Francfort-sur-le-Main et Berlin se disputent pour savoir qui a inventé la techno. Mais ce genre, à l’instar de toute forme artistique, n’a pas qu’une seule origine mais bien de nombreuses sources.

Berlin ou Francfort-sur-le-Main ? La question sur le lieu de naissance de la techno refait toujours surface en Allemagne lorsqu’il s’agit des traditions et du style de musique. Dans ce cas, cela fait penser au bon mot de la légende du football allemand Andy Möller « Milan ou Madrid ? Avant tout italien. » Ou plus justement : c’est « Francfort ou Berlin ? Avant tout Détroit ! » que l’on devrait avancer. Comme nulle autre, l’ancienne métropole de l’automobile des États-Unis prévaut comme un Sound of the City. Un seul ? Certainement pas, un parmi d’autres.

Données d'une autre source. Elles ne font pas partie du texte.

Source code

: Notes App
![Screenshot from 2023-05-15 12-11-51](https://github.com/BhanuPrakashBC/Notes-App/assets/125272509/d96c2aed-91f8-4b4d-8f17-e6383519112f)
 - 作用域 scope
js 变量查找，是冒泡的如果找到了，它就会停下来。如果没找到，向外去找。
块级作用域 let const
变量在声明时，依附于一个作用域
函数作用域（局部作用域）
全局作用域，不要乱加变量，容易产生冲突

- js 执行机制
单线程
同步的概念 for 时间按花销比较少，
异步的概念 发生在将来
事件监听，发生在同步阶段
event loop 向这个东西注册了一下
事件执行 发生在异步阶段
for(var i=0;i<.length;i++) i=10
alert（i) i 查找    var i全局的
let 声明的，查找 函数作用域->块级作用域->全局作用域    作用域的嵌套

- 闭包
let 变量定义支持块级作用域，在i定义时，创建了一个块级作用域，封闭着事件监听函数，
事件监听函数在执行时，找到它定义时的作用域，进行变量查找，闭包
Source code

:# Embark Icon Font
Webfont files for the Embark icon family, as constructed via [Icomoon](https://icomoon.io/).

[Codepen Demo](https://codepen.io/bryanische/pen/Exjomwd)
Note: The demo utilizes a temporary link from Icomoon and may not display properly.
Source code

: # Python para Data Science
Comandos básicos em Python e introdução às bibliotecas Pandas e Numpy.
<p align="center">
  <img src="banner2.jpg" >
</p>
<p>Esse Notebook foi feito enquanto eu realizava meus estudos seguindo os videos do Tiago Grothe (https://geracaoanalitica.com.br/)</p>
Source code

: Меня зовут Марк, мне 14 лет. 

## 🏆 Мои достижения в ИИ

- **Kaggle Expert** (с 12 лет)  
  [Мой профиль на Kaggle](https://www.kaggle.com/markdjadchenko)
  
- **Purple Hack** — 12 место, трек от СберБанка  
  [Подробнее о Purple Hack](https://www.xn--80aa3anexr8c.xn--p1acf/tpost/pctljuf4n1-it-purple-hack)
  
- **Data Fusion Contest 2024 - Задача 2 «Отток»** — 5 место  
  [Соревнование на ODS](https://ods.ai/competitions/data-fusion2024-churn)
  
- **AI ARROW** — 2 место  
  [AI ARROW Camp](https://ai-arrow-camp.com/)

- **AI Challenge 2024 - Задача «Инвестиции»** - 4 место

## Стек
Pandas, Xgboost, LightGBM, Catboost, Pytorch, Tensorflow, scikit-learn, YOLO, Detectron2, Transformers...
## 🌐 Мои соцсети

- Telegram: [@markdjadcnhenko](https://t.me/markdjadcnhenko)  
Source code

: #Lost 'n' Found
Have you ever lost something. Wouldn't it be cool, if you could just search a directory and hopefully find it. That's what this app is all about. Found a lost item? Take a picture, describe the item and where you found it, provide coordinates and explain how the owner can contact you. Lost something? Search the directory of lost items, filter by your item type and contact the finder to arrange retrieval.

C’est ici que dans les années 1960 naît le slogan du label Motown « The Sound of Young America ». L’ancien travailleur à la chaîne Berry Gordy organise son entreprise à l’image de l’usine de moteurs. Avec des stars comme Diana Ross and The Supremes et Marvin Gaye, Motown devient une histoire couronnée de succès du Black Capitalism.

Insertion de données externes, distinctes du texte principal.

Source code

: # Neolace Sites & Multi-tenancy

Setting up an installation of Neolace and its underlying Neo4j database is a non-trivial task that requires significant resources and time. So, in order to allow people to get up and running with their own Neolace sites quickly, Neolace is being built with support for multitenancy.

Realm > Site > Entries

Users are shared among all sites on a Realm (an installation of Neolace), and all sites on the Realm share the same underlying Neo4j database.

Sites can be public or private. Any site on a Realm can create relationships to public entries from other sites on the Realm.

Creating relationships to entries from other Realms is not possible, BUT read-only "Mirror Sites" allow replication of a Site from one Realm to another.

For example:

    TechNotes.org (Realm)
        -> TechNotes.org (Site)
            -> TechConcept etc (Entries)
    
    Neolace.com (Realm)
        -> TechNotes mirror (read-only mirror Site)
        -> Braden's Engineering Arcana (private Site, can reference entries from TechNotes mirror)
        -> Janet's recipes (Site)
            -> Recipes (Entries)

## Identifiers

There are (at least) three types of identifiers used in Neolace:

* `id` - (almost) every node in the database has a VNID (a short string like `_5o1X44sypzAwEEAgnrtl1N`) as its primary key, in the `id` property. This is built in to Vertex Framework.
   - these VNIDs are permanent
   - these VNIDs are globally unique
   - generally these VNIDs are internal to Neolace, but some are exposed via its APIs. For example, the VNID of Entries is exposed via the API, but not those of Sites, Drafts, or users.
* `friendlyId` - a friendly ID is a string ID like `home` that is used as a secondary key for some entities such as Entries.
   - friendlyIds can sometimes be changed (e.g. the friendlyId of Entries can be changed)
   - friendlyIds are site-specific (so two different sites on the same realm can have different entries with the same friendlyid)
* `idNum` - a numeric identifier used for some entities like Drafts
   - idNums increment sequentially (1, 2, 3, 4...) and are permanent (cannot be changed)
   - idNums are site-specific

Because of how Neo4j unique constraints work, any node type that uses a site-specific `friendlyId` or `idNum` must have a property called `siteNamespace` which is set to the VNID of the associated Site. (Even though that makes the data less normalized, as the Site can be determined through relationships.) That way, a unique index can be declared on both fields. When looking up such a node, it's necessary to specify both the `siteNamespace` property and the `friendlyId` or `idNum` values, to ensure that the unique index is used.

L’essor d’une nouvelle musique

Le déclin de l’industrie automobile à Détroit va de pair avec l’essor d’une nouvelle musique. Juan Atkins, pionnier de la techno, s’entend « Ce qui m’intéresse dans Ford et General Motors, ce sont les robots ». Des artistes comme Atkins, Underground Resistance et Derrick May façonnent rapidement le nouveau Sound of the City de Détroit. La techno de Détroit est d’abord une musique afro-américaine, un style qui se veut le continuum du funk, de la soul et du rhythm and blues ou bien même du blues du début du XXe siècle.

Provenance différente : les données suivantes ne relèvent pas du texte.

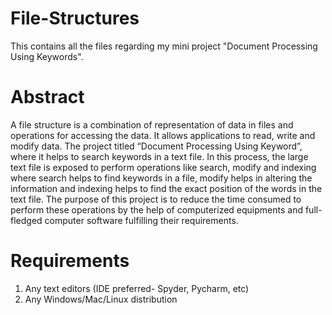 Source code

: # File-Structures
This contains all the files regarding my mini project "Document Processing Using Keywords".


# Abstract
A file structure is a combination of representation of data in files and operations for accessing the data. It allows applications to read, write and modify data. The project titled “Document Processing Using Keyword”, where it helps to search  keywords in a text file. In this process, the large text file is exposed to perform operations like search, modify and indexing where search helps to find keywords in a file, modify helps in altering the information and indexing helps to find the exact position of the words in the text file. The purpose of this project is to reduce the time consumed to perform these operations by the help of computerized equipments and full-fledged computer software fulfilling their requirements.


# Requirements
  1. Any text editors (IDE preferred- Spyder, Pycharm, etc)
  2. Any Windows/Mac/Linux distribution
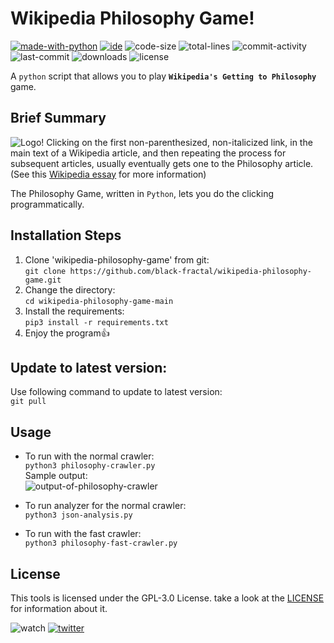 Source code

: # Wikipedia Philosophy Game!
[![made-with-python](https://img.shields.io/badge/made%20with-Python%20%3E3-1f425f.svg?color=blueviolet&style=plastic&logo=python)](https://www.python.org/)
[![ide](https://img.shields.io/badge/IDE-VSCode-yellowgreen?style=plastic&logo=visual-studio-code)](https://code.visualstudio.com/)
![code-size](https://img.shields.io/github/languages/code-size/black-fractal/wikipedia-philosophy-game?style=plastic)
![total-lines](https://img.shields.io/tokei/lines/github/black-fractal/wikipedia-philosophy-game?style=plastic&color=green)
![commit-activity](https://img.shields.io/github/commit-activity/m/black-fractal/wikipedia-philosophy-game?color=brightgreen&style=plastic)
![last-commit](https://img.shields.io/github/last-commit/black-fractal/wikipedia-philosophy-game?color=9cf&style=plastic)
![downloads](https://img.shields.io/github/downloads/black-fractal/wikipedia-philosophy-game/total?style=plastic)
![license](https://img.shields.io/github/license/black-fractal/wikipedia-philosophy-game?style=plastic)

A `python` script that allows you to play **`Wikipedia's Getting to Philosophy`** game.

## Brief Summary
![Logo!](https://repository-images.githubusercontent.com/327747829/309bb600-51df-11eb-93e9-e75ee646b92a)
Clicking on the first non-parenthesized, non-italicized link, in the main text of a Wikipedia article, and then repeating the process for subsequent articles, usually eventually gets one to the Philosophy article. (See this [Wikipedia essay](https://en.wikipedia.org/wiki/Wikipedia:Getting_to_Philosophy) for more information)

The Philosophy Game, written in `Python`, lets you do the clicking programmatically.

## Installation Steps
1. Clone 'wikipedia-philosophy-game' from git:\
`git clone https://github.com/black-fractal/wikipedia-philosophy-game.git`
2. Change the directory:\
`cd wikipedia-philosophy-game-main`
3. Install the requirements:\
`pip3 install -r requirements.txt`
4. Enjoy the program:+1:

## Update to latest version:
Use following command to update to latest version:\
`git pull`

## Usage
- To run with the normal crawler:\
`python3 philosophy-crawler.py`\
Sample output:\
![output-of-philosophy-crawler](https://github.com/black-fractal/wikipedia-philosophy-game/blob/main/img/output-of-philosophy-crawler.gif)

- To run analyzer for the normal crawler:\
`python3 json-analysis.py`

- To run with the fast crawler:\
`python3 philosophy-fast-crawler.py`

## License
This tools is licensed under the GPL-3.0 License. take a look at the [LICENSE](https://github.com/black-fractal/wikipedia-philosophy-game/blob/main/LICENSE) for information about it.


![watch](https://img.shields.io/github/watchers/black-fractal/wikipedia-philosophy-game?label=watch&style=social)
[![twitter](https://img.shields.io/twitter/follow/V4HlD?color=yellow&label=twitter%20follow&style=social)](https://twitter.com/V4HlD)
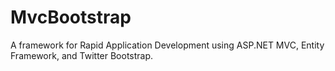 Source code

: MvcBootstrap
============

A framework for Rapid Application Development using ASP.NET MVC, Entity Framework, and Twitter Bootstrap.

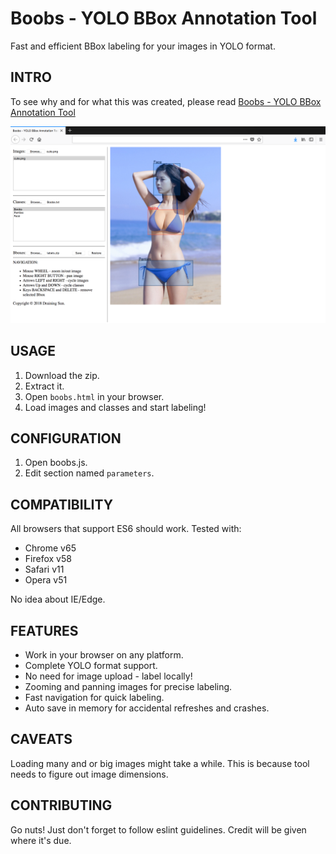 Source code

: # Boobs - YOLO BBox Annotation Tool
Fast and efficient BBox labeling for your images in YOLO format.

## INTRO
To see why and for what this was created, please read [Boobs - YOLO BBox Annotation Tool](https://medium.com/@drainingsun/boobs-yolo-bbox-annotation-tool-96fb765d0036)

![Sample](cute.png)

## USAGE
1. Download the zip.
2. Extract it.
3. Open `boobs.html` in your browser.
4. Load images and classes and start labeling!

## CONFIGURATION
1. Open boobs.js.
2. Edit section named `parameters`.

## COMPATIBILITY
All browsers that support ES6 should work. Tested with:

* Chrome v65
* Firefox v58
* Safari v11
* Opera v51

No idea about IE/Edge.

## FEATURES
* Work in your browser on any platform.
* Complete YOLO format support.
* No need for image upload - label locally!
* Zooming and panning images for precise labeling.
* Fast navigation for quick labeling.
* Auto save in memory for accidental refreshes and crashes.

## CAVEATS
Loading many and or big images might take a while. This is because tool needs to figure out image dimensions. 

## CONTRIBUTING
Go nuts! Just don't forget to follow eslint guidelines. Credit will be given where it's due. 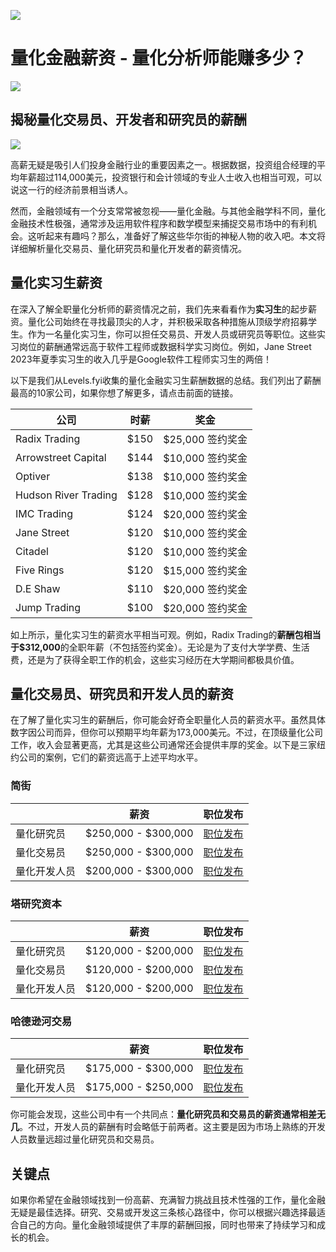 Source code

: ![](https://fastly.jsdelivr.net/gh/bucketio/img11@main/2024/10/21/1729466068183-23134fce-3131-4262-b18c-f378d71af4f6.gif)

# 量化金融薪资 - 量化分析师能赚多少？
![](https://fastly.jsdelivr.net/gh/bucketio/img9@main/2024/10/20/1729465031968-b3c8959e-1d37-4b8a-91b1-b0b0dfe25143.png)

## 揭秘量化交易员、开发者和研究员的薪酬

![](https://fastly.jsdelivr.net/gh/bucketio/img12@main/2025/02/06/1738823480945-798e46f7-6058-4766-bb41-43138e3f7c39.JPG)

高薪无疑是吸引人们投身金融行业的重要因素之一。根据数据，投资组合经理的平均年薪超过114,000美元，投资银行和会计领域的专业人士收入也相当可观，可以说这一行的经济前景相当诱人。

然而，金融领域有一个分支常常被忽视——量化金融。与其他金融学科不同，量化金融技术性极强，通常涉及运用软件程序和数学模型来捕捉交易市场中的有利机会。这听起来有趣吗？那么，准备好了解这些华尔街的神秘人物的收入吧。本文将详细解析量化交易员、量化研究员和量化开发者的薪资情况。

## 量化实习生薪资
在深入了解全职量化分析师的薪资情况之前，我们先来看看作为**实习生**的起步薪资。量化公司始终在寻找最顶尖的人才，并积极采取各种措施从顶级学府招募学生。作为一名量化实习生，你可以担任交易员、开发人员或研究员等职位。这些实习岗位的薪酬通常远高于软件工程师或数据科学实习岗位。例如，Jane Street 2023年夏季实习生的收入几乎是Google软件工程师实习生的两倍！

以下是我们从Levels.fyi收集的量化金融实习生薪酬数据的总结。我们列出了薪酬最高的10家公司，如果你想了解更多，请点击前面的链接。

| 公司 | 时薪 | 奖金 |
| --- | --- | --- |
| Radix Trading | $150 | $25,000 签约奖金 |
| Arrowstreet Capital | $144 | $10,000 签约奖金 |
| Optiver | $138 | $10,000 签约奖金 |
| Hudson River Trading | $128 | $10,000 签约奖金 |
| IMC Trading | $124 | $20,000 签约奖金 |
| Jane Street | $120 | $10,000 签约奖金 |
| Citadel | $120 | $10,000 签约奖金 |
| Five Rings | $120 | $15,000 签约奖金 |
| D.E Shaw | $110 | $20,000 签约奖金 |
| Jump Trading | $100 | $20,000 签约奖金 |

如上所示，量化实习生的薪资水平相当可观。例如，Radix Trading的**薪酬包相当于$312,000**的全职年薪（不包括签约奖金）。无论是为了支付大学学费、生活费，还是为了获得全职工作的机会，这些实习经历在大学期间都极具价值。

## 量化交易员、研究员和开发人员的薪资

在了解了量化实习生的薪酬后，你可能会好奇全职量化人员的薪资水平。虽然具体数字因公司而异，但你可以预期平均年薪为173,000美元。不过，在顶级量化公司工作，收入会显著更高，尤其是这些公司通常还会提供丰厚的奖金。以下是三家纽约公司的案例，它们的薪资远高于上述平均水平。

### 简街

|  | 薪资 | 职位发布 |
| --- | --- | --- |
| 量化研究员 | $250,000 - $300,000 | [职位发布](https://www.janestreet.com/join-jane-street/position/6302325002/) |
| 量化交易员 | $250,000 - $300,000 | [职位发布](https://www.janestreet.com/join-jane-street/position/4794171002/) |
| 量化开发人员 | $200,000 - $300,000 | [职位发布](https://www.janestreet.com/join-jane-street/position/4274288002/) |

### 塔研究资本

|  | 薪资 | 职位发布 |
| --- | --- | --- |
| 量化研究员 | $120,000 - $200,000 | [职位发布](https://www.tower-research.com/open-positions/?gh_jid=16635) |
| 量化交易员 | $120,000 - $200,000 | [职位发布](https://www.tower-research.com/open-positions/?gh_jid=4361415) |
| 量化开发人员 | $120,000 - $200,000 | [职位发布](https://www.tower-research.com/open-positions/?gh_jid=43618) |

### 哈德逊河交易

|  | 薪资 | 职位发布 |
| --- | --- | --- |
| 量化研究员 | $175,000 - $300,000 | [职位发布](https://www.hudsonrivertrading.com/careers/job/?gh_jid=3903145&gh_src=b79c7b511us) |
| 量化开发人员 | $175,000 - $250,000 | [职位发布](https://www.hudsonrivertrading.com/careers/job/?gh_jid=2340246&gh_src=b79c7b511us) |

你可能会发现，这些公司中有一个共同点：**量化研究员和交易员的薪资通常相差无几**。不过，开发人员的薪酬有时会略低于前两者。这主要是因为市场上熟练的开发人员数量远超过量化研究员和交易员。

## 关键点

如果你希望在金融领域找到一份高薪、充满智力挑战且技术性强的工作，量化金融无疑是最佳选择。研究、交易或开发这三条核心路径中，你可以根据兴趣选择最适合自己的方向。量化金融领域提供了丰厚的薪酬回报，同时也带来了持续学习和成长的机会。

Cela étant, les protagonistes quasiment exclusivement afro-américains et majoritairement masculins du début de la techno à Détroit se gardent bien d’insister sur la soi-disant origine de leur musique et sur leur couleur de peau et ce, pour de bonnes raisons. En définitive, tout comme le pionnier du hip-hop new-yorkais le DJ Afrika Bambaataa, ils ont beaucoup appris du groupe de Düsseldorf Kraftwerk. Il oppose alors la dépersonnalisation au concept de culte de la personne et de la star. Sans l’album de Kraftwerk Trans Europa Express, le titre Planet Rock de Afrika Bambaataa ou le groupe The Soulsonic Force n’auraient jamais vu le jour. Sans le titre Die Roboter, le duo de l’électro Cybotron, composé de Juan Atkins et Richard Davis aka 3070, n’aurait peut-être jamais été fondé.

On cite, on copie, on adapte

Mais Kraftwerk ne manque également aucune occasion de souligner l’influence d’artistes afro-américains comme George Clinto ou James Brown dans leur musique. Et sans Fun Fun Fun des Beach Boys, pas de Fahr’n Fahr’n Fahr’n auf der Autobahn.
Comme toute forme artistique, la musique pop n’a pas seulement une origine, une source. Comme toute forme artistique, la musique pop est un processus continu d’influences variées : on cite, on copie, on adapte, on transforme, on mélange, on emprunte, on vole. Avec les technologies du copier-coller, de l’échange de fichiers et du re-mixe ainsi que de la numérisation, la tentative de déterminer un lieu de naissance pour un style de musique et de l’ancrer littéralement dans un lieu est absurde. Il en va donc de même lorsque l’on suppose que la techno est « née » à Francfort ou à Berlin, telle une tentative de revenir en arrière et de faire valoir des droits d’auteurs sur un mélange fluide et dynamique de musique, culture et société.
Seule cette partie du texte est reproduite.